Grenzach-Wyhlen – Vor knapp zwei Jahren – im September 2017 – hat das Regierungspräsidium (RP) die Entscheidung des Landratsamts bestätigt, wonach die Sanierungspläne der BASF in der Kesslergrube zulässig sind. Damit waren die erhobenen Widersprüche der Kommune, des BUND, der BI Zukunftsforum sowie der Schweizer Nachbargemeinden Riehen und Muttenz abgewiesen. Dagegen wurde Klage eingereicht, nun beginnt das Verfahren vorm Verwaltungsgericht Freiburg.

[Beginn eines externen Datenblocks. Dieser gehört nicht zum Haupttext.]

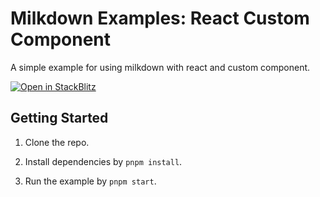 # Milkdown Examples: React Custom Component

A simple example for using milkdown with react and custom component.

[![Open in StackBlitz](https://developer.stackblitz.com/img/open_in_stackblitz.svg)](https://stackblitz.com/github/Milkdown/examples/tree/main/react-custom-component)

## Getting Started

1. Clone the repo.

2. Install dependencies by `pnpm install`.

3. Run the example by `pnpm start`.
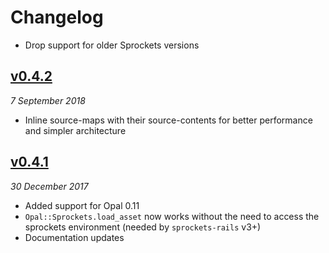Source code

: # Changelog

- Drop support for older Sprockets versions


## [v0.4.2](https://github.com/opal/opal-sprockets/compare/v0.4.1.0.11.0.3.1...v0.4.2.0.11.0.3.1)

*7 September 2018*

- Inline source-maps with their source-contents for better performance and simpler architecture


## [v0.4.1](https://github.com/opal/opal-sprockets/compare/v0.4.0.0.10.0.3.0.0...v0.4.1.0.11.0.3.1)

*30 December 2017*

- Added support for Opal 0.11
- `Opal::Sprockets.load_asset` now works without the need to access the sprockets environment (needed by `sprockets-rails` v3+)
- Documentation updates
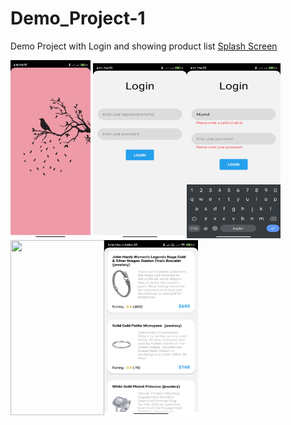 # Demo_Project-1
Demo Project with Login and showing product list
[Splash Screen](Readme-source/0.jpg)

<img src="Readme-source/0.jpg" width="128"/> <img src="Readme-source/1.jpg" width="150" height="280" /><img src="Readme-source/2.jpg" width="150" height="280" /><img src="Readme-source/3.jpg" width="150" height="280" /><img src="Readme-source/4.jpg" width="150" height="280" />
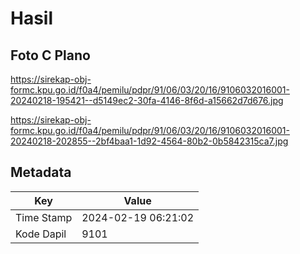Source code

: # Hasil

## Foto C Plano

https://sirekap-obj-formc.kpu.go.id/f0a4/pemilu/pdpr/91/06/03/20/16/9106032016001-20240218-195421--d5149ec2-30fa-4146-8f6d-a15662d7d676.jpg

https://sirekap-obj-formc.kpu.go.id/f0a4/pemilu/pdpr/91/06/03/20/16/9106032016001-20240218-202855--2bf4baa1-1d92-4564-80b2-0b5842315ca7.jpg


## Metadata

| Key        | Value               |
| ---------- | ------------------- |
| Time Stamp | 2024-02-19 06:21:02 |
| Kode Dapil | 9101                |



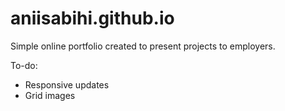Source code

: # aniisabihi.github.io
Simple online portfolio created to present projects to employers.

To-do:
- Responsive updates
- Grid images
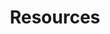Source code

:---
title: Resources
order: 3
sitemap:
  priority: 1
  changefreq: 'weekly'

sections:

   - file: share
     layout: text

   - file: wiki
     layout: text

   - file: plugins
     layout: text
     
---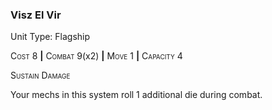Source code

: ### **Visz El Vir**

Unit Type: Flagship 

<span style="font-variant:small-caps;">Cost</span> 8 __|__ <span style="font-variant:small-caps;">Combat</span> 9(x2) __|__ <span style="font-variant:small-caps;">Move</span> 1 __|__ <span style="font-variant:small-caps;">Capacity</span> 4

<span style="font-variant:small-caps;">Sustain Damage</span>

Your mechs in this system roll 1 additional die during combat.
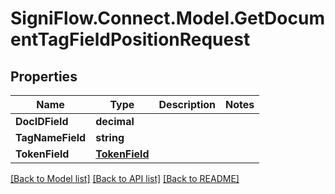 
# SigniFlow.Connect.Model.GetDocumentTagFieldPositionRequest

## Properties

Name | Type | Description | Notes
------------ | ------------- | ------------- | -------------
**DocIDField** | **decimal** |  | 
**TagNameField** | **string** |  | 
**TokenField** | [**TokenField**](TokenField.md) |  | 

[[Back to Model list]](../README.md#documentation-for-models)
[[Back to API list]](../README.md#documentation-for-api-endpoints)
[[Back to README]](../README.md)

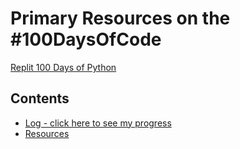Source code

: # Primary Resources on the #100DaysOfCode

[Replit 100 Days of Python](https://replit.com/learn/100-days-of-python)

## Contents
* [Log - click here to see my progress](log.md)
* [Resources](resources.md)
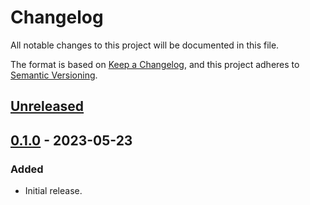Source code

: # Changelog

All notable changes to this project will be documented in this file.

The format is based on [Keep a Changelog](https://keepachangelog.com/en/1.0.0/),
and this project adheres to [Semantic Versioning](https://semver.org/spec/v2.0.0.html).

## [Unreleased]

## [0.1.0] - 2023-05-23

### Added

- Initial release.

[unreleased]: https://github.com/czetech/example-chart/compare/v0.1.0...HEAD
[0.1.0]: https://github.com/czetech/example-chart/tree/v0.1.0
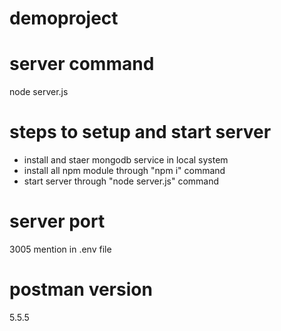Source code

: # demoproject

# server command
node server.js

# steps to setup and start server 
- install and staer mongodb service in local system
- install all npm module through "npm i" command
- start server through "node server.js" command

# server port
3005 mention in .env file

# postman version
5.5.5
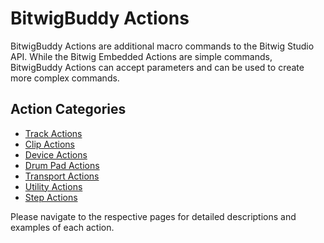 # BitwigBuddy Actions

BitwigBuddy Actions are additional macro commands to the Bitwig Studio API. While the Bitwig Embedded Actions are simple commands, BitwigBuddy Actions can accept parameters and can be used to create more complex commands.

## Action Categories

- [Track Actions](/guide/bitwigbuddy-actions/track)
- [Clip Actions](/guide/bitwigbuddy-actions/clip)
- [Device Actions](/guide/bitwigbuddy-actions/device)
- [Drum Pad Actions](/guide/bitwigbuddy-actions/drum-pad)
- [Transport Actions](/guide/bitwigbuddy-actions/transport)
- [Utility Actions](/guide/bitwigbuddy-actions/utility)
- [Step Actions](/guide/bitwigbuddy-actions/step)

Please navigate to the respective pages for detailed descriptions and examples of each action.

Seit viereinhalb Jahren ist Tobias Benz nun Bürgermeister der Gemeinde – und genauso lang beschäftigt ihn das Thema Kesslergrube. „Ich bin froh, dass es nun zu einer Verhandlung kommt“, so der Rathauschef auf Nachfrage. Zwar habe er Verständnis dafür, dass die Verwaltungsgerichte wegen der vielen Aufenthaltsverfahren derzeit „sehr voll“ seien. Aber es habe insgesamt doch sehr lange gedauert. „Wir hätten uns gewünscht, dass früher verhandelt wird.“

Das Verwaltungsgericht Freiburg ist nun die erste Instanz. Eine positive Überraschung sei gewesen, dass die Verhandlung vor Ort im Haus der Begegnung stattfindet. Dieser Umstand ermögliche es vielen Bürgern, an der Verhandlung teilzunehmen, ohne dafür nach Freiburg fahren zu müssen. „Die Sanierung der Kesslergrube ist ein Thema, das in der Bürgerschaft verankert ist und vielen unter den Nägeln brennt.“ Die Verwaltung habe sich dafür eingesetzt, dass die Verhandlung im großen Saal stattfindet, denn eigentlich sei das kleine Sitzungszimmer dafür vorgesehen gewesen. Dort hätte aber das Publikum – Benz erwartet viele Zuhörer – keinen Platz gefunden. Außerdem ist im großen Saal die Technik mit Mikrofonanlage besser.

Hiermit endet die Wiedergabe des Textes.